## Action item
The records underneath are to be printed in full and exactly, with no pictures carried over.

## Data
--- START ---
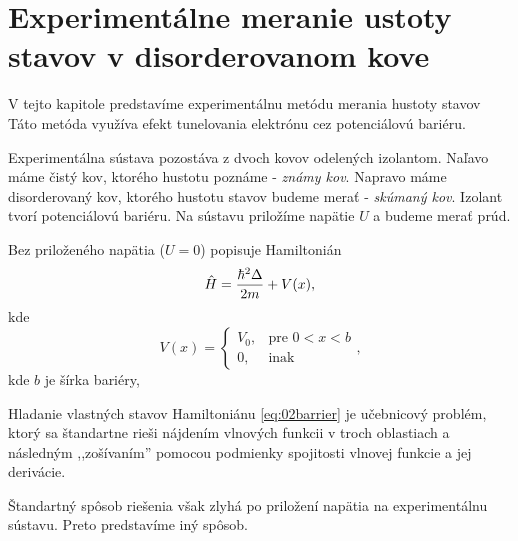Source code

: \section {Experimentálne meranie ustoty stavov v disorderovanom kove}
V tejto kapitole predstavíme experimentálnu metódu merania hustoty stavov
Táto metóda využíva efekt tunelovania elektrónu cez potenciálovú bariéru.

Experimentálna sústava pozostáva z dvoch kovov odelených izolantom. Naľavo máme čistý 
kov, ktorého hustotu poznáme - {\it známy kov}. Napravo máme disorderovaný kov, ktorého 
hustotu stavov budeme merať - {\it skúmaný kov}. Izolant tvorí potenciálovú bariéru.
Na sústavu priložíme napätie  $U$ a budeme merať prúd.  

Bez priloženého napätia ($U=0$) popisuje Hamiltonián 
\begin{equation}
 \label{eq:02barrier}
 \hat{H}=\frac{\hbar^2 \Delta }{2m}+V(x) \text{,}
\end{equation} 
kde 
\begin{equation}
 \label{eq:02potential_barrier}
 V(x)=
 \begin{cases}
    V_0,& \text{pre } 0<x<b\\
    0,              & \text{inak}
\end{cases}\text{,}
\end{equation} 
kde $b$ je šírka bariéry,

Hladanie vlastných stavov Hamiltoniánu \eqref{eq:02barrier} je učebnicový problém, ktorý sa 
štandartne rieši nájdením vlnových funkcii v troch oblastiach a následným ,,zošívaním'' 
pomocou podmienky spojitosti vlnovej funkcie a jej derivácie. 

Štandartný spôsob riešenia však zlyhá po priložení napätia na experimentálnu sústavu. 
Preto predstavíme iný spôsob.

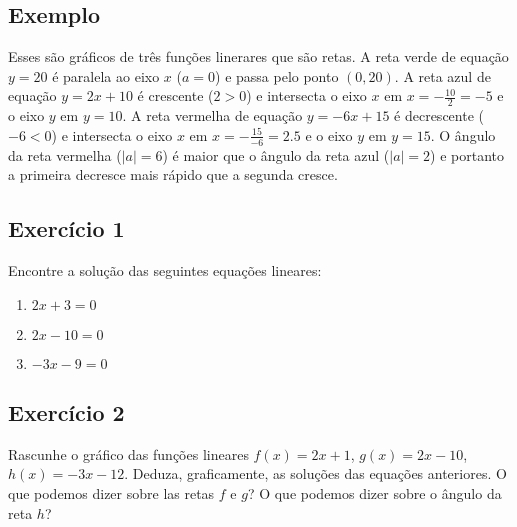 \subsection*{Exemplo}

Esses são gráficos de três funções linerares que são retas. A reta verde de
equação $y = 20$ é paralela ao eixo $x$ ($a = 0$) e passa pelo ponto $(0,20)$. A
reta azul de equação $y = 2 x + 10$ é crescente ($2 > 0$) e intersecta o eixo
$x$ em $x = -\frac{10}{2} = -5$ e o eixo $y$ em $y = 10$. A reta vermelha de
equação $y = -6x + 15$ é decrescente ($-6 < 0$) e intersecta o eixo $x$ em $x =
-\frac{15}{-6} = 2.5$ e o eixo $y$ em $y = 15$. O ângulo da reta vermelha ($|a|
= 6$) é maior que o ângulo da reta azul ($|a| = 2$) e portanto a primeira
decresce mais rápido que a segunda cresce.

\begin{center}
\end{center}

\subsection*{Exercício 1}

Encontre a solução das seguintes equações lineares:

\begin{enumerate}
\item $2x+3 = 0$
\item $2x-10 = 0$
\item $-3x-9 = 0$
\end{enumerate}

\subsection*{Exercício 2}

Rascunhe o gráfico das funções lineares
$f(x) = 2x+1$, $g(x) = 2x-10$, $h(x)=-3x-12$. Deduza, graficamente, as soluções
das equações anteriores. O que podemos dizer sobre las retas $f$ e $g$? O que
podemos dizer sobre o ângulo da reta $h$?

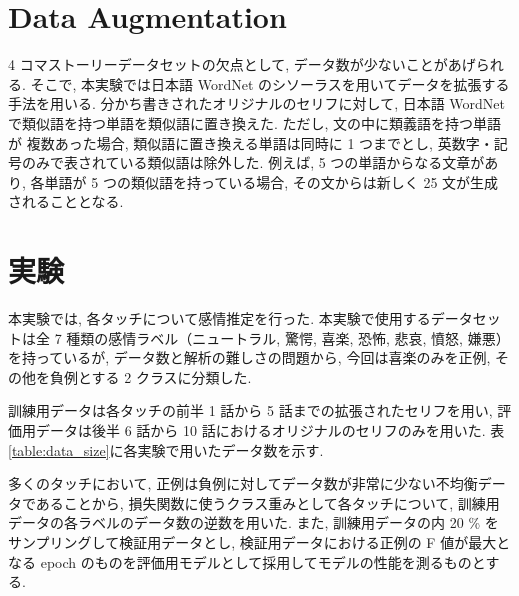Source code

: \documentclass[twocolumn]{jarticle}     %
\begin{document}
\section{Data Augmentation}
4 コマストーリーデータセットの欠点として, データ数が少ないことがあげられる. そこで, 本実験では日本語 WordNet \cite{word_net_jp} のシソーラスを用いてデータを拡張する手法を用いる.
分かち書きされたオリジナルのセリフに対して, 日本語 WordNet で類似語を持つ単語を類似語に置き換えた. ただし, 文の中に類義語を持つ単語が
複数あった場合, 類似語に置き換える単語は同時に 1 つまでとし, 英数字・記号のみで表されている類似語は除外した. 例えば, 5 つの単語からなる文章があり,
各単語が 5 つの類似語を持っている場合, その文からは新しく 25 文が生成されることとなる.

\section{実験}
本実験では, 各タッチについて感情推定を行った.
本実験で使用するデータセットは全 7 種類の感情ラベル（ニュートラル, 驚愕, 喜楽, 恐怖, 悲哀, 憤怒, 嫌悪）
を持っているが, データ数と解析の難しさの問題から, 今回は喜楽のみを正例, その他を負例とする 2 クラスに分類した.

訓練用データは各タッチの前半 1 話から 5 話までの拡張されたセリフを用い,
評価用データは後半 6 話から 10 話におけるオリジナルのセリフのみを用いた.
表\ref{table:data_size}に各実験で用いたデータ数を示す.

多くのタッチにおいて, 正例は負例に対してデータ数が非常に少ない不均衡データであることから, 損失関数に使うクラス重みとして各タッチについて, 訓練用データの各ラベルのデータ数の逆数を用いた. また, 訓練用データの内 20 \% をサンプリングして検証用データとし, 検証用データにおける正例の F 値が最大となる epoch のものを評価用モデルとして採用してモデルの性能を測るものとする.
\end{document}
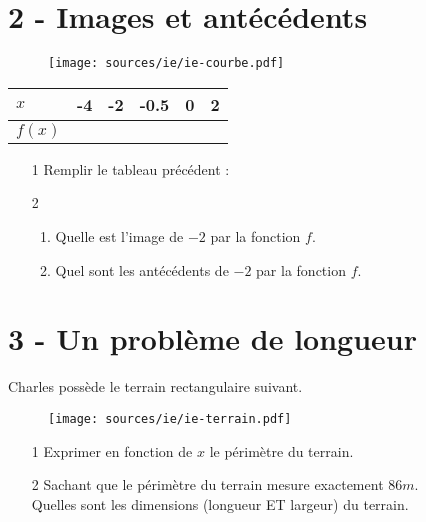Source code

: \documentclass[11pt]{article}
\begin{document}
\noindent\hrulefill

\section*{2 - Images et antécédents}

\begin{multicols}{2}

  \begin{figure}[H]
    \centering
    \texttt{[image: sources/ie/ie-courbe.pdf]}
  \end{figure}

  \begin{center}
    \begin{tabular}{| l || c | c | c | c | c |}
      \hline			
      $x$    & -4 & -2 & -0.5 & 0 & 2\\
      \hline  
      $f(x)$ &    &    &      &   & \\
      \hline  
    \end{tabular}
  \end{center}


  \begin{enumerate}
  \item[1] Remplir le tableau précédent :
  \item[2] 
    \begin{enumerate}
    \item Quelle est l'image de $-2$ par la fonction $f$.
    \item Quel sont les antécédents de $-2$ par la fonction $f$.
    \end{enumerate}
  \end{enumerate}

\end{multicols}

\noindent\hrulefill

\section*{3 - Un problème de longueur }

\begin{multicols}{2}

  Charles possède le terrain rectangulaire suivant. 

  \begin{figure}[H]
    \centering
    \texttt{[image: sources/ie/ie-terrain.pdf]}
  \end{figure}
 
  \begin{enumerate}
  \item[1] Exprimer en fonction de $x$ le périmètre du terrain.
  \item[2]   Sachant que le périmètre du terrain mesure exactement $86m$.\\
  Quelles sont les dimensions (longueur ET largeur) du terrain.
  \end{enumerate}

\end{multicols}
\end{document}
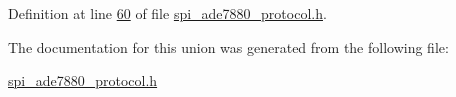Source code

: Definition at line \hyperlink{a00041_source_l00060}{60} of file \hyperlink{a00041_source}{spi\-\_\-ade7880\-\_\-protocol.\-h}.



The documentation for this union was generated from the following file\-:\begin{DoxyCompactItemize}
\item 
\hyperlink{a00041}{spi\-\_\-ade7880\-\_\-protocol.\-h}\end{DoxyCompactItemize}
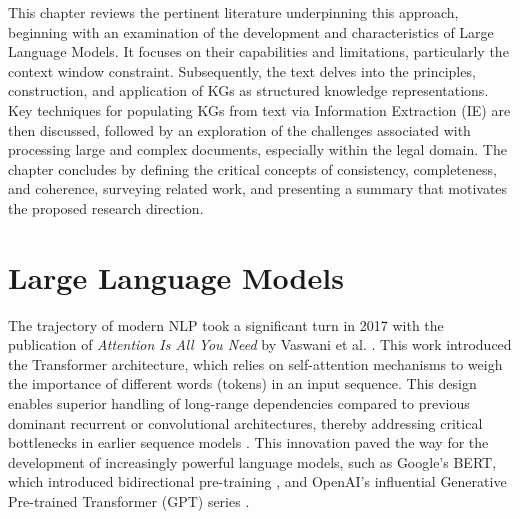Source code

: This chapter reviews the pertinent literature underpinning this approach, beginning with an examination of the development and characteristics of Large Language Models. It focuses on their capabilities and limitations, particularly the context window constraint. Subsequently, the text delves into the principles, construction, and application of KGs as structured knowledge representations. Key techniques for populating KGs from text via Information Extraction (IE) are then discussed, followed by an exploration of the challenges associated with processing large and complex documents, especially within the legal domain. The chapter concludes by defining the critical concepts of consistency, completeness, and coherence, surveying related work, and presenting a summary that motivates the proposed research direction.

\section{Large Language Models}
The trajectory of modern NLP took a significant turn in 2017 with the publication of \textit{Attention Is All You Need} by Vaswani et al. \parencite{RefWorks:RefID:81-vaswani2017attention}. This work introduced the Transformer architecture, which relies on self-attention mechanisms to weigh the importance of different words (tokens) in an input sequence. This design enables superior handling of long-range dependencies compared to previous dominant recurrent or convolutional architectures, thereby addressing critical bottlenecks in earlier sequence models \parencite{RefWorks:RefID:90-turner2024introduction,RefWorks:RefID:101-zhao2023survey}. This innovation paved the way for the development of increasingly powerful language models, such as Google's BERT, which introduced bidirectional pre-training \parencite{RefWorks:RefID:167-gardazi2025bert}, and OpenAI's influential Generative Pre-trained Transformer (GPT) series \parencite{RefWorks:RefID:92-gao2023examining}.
--- END ---
## Solution to this problem
Source code

: \section {Experimentálne meranie ustoty stavov v disorderovanom kove}
V tejto kapitole predstavíme experimentálnu metódu merania hustoty stavov
Táto metóda využíva efekt tunelovania elektrónu cez potenciálovú bariéru.

Experimentálna sústava pozostáva z dvoch kovov odelených izolantom. Naľavo máme čistý 
kov, ktorého hustotu poznáme - {\it známy kov}. Napravo máme disorderovaný kov, ktorého 
hustotu stavov budeme merať - {\it skúmaný kov}. Izolant tvorí potenciálovú bariéru.
Na sústavu priložíme napätie  $U$ a budeme merať prúd.  

Bez priloženého napätia ($U=0$) popisuje Hamiltonián 
\begin{equation}
 \label{eq:02barrier}
 \hat{H}=\frac{\hbar^2 \Delta }{2m}+V(x) \text{,}
\end{equation} 
kde 
\begin{equation}
 \label{eq:02potential_barrier}
 V(x)=
 \begin{cases}
    V_0,& \text{pre } 0<x<b\\
    0,              & \text{inak}
\end{cases}\text{,}
\end{equation} 
kde $b$ je šírka bariéry,

Hladanie vlastných stavov Hamiltoniánu \eqref{eq:02barrier} je učebnicový problém, ktorý sa 
štandartne rieši nájdením vlnových funkcii v troch oblastiach a následným ,,zošívaním'' 
pomocou podmienky spojitosti vlnovej funkcie a jej derivácie. 

Štandartný spôsob riešenia však zlyhá po priložení napätia na experimentálnu sústavu. 
Preto predstavíme iný spôsob.

 \subsection*{Exemplo}

Esses são gráficos de três funções linerares que são retas. A reta verde de
equação $y = 20$ é paralela ao eixo $x$ ($a = 0$) e passa pelo ponto $(0,20)$. A
reta azul de equação $y = 2 x + 10$ é crescente ($2 > 0$) e intersecta o eixo
$x$ em $x = -\frac{10}{2} = -5$ e o eixo $y$ em $y = 10$. A reta vermelha de
equação $y = -6x + 15$ é decrescente ($-6 < 0$) e intersecta o eixo $x$ em $x =
-\frac{15}{-6} = 2.5$ e o eixo $y$ em $y = 15$. O ângulo da reta vermelha ($|a|
= 6$) é maior que o ângulo da reta azul ($|a| = 2$) e portanto a primeira
decresce mais rápido que a segunda cresce.

\begin{center}
\end{center}

\subsection*{Exercício 1}

Encontre a solução das seguintes equações lineares:

\begin{enumerate}
\item $2x+3 = 0$
\item $2x-10 = 0$
\item $-3x-9 = 0$
\end{enumerate}

\subsection*{Exercício 2}

Rascunhe o gráfico das funções lineares
$f(x) = 2x+1$, $g(x) = 2x-10$, $h(x)=-3x-12$. Deduza, graficamente, as soluções
das equações anteriores. O que podemos dizer sobre las retas $f$ e $g$? O que
podemos dizer sobre o ângulo da reta $h$?

Source code

: \documentclass[twocolumn]{jarticle}     %
\begin{document}
\section{Data Augmentation}
4 コマストーリーデータセットの欠点として, データ数が少ないことがあげられる. そこで, 本実験では日本語 WordNet \cite{word_net_jp} のシソーラスを用いてデータを拡張する手法を用いる.
分かち書きされたオリジナルのセリフに対して, 日本語 WordNet で類似語を持つ単語を類似語に置き換えた. ただし, 文の中に類義語を持つ単語が
複数あった場合, 類似語に置き換える単語は同時に 1 つまでとし, 英数字・記号のみで表されている類似語は除外した. 例えば, 5 つの単語からなる文章があり,
各単語が 5 つの類似語を持っている場合, その文からは新しく 25 文が生成されることとなる.

\section{実験}
本実験では, 各タッチについて感情推定を行った.
本実験で使用するデータセットは全 7 種類の感情ラベル（ニュートラル, 驚愕, 喜楽, 恐怖, 悲哀, 憤怒, 嫌悪）
を持っているが, データ数と解析の難しさの問題から, 今回は喜楽のみを正例, その他を負例とする 2 クラスに分類した.

訓練用データは各タッチの前半 1 話から 5 話までの拡張されたセリフを用い,
評価用データは後半 6 話から 10 話におけるオリジナルのセリフのみを用いた.
表\ref{table:data_size}に各実験で用いたデータ数を示す.

多くのタッチにおいて, 正例は負例に対してデータ数が非常に少ない不均衡データであることから, 損失関数に使うクラス重みとして各タッチについて, 訓練用データの各ラベルのデータ数の逆数を用いた. また, 訓練用データの内 20 \% をサンプリングして検証用データとし, 検証用データにおける正例の F 値が最大となる epoch のものを評価用モデルとして採用してモデルの性能を測るものとする.
\end{document}
Source code

: \documentclass[11pt]{article}
\begin{document}
\noindent\hrulefill

\section*{2 - Images et antécédents}

\begin{multicols}{2}

  \begin{figure}[H]
    \centering
    \texttt{[image: sources/ie/ie-courbe.pdf]}
  \end{figure}

  \begin{center}
    \begin{tabular}{| l || c | c | c | c | c |}
      \hline			
      $x$    & -4 & -2 & -0.5 & 0 & 2\\
      \hline  
      $f(x)$ &    &    &      &   & \\
      \hline  
    \end{tabular}
  \end{center}


  \begin{enumerate}
  \item[1] Remplir le tableau précédent :
  \item[2] 
    \begin{enumerate}
    \item Quelle est l'image de $-2$ par la fonction $f$.
    \item Quel sont les antécédents de $-2$ par la fonction $f$.
    \end{enumerate}
  \end{enumerate}

\end{multicols}

\noindent\hrulefill

\section*{3 - Un problème de longueur }

\begin{multicols}{2}

  Charles possède le terrain rectangulaire suivant. 

  \begin{figure}[H]
    \centering
    \texttt{[image: sources/ie/ie-terrain.pdf]}
  \end{figure}
 
  \begin{enumerate}
  \item[1] Exprimer en fonction de $x$ le périmètre du terrain.
  \item[2]   Sachant que le périmètre du terrain mesure exactement $86m$.\\
  Quelles sont les dimensions (longueur ET largeur) du terrain.
  \end{enumerate}

\end{multicols}
\end{document}
Source code

: Definition at line \hyperlink{a00041_source_l00060}{60} of file \hyperlink{a00041_source}{spi\-\_\-ade7880\-\_\-protocol.\-h}.



The documentation for this union was generated from the following file\-:\begin{DoxyCompactItemize}
\item 
\hyperlink{a00041}{spi\-\_\-ade7880\-\_\-protocol.\-h}\end{DoxyCompactItemize}
Source code

: This chapter reviews the pertinent literature underpinning this approach, beginning with an examination of the development and characteristics of Large Language Models. It focuses on their capabilities and limitations, particularly the context window constraint. Subsequently, the text delves into the principles, construction, and application of KGs as structured knowledge representations. Key techniques for populating KGs from text via Information Extraction (IE) are then discussed, followed by an exploration of the challenges associated with processing large and complex documents, especially within the legal domain. The chapter concludes by defining the critical concepts of consistency, completeness, and coherence, surveying related work, and presenting a summary that motivates the proposed research direction.

\section{Large Language Models}
The trajectory of modern NLP took a significant turn in 2017 with the publication of \textit{Attention Is All You Need} by Vaswani et al. \parencite{RefWorks:RefID:81-vaswani2017attention}. This work introduced the Transformer architecture, which relies on self-attention mechanisms to weigh the importance of different words (tokens) in an input sequence. This design enables superior handling of long-range dependencies compared to previous dominant recurrent or convolutional architectures, thereby addressing critical bottlenecks in earlier sequence models \parencite{RefWorks:RefID:90-turner2024introduction,RefWorks:RefID:101-zhao2023survey}. This innovation paved the way for the development of increasingly powerful language models, such as Google's BERT, which introduced bidirectional pre-training \parencite{RefWorks:RefID:167-gardazi2025bert}, and OpenAI's influential Generative Pre-trained Transformer (GPT) series \parencite{RefWorks:RefID:92-gao2023examining}.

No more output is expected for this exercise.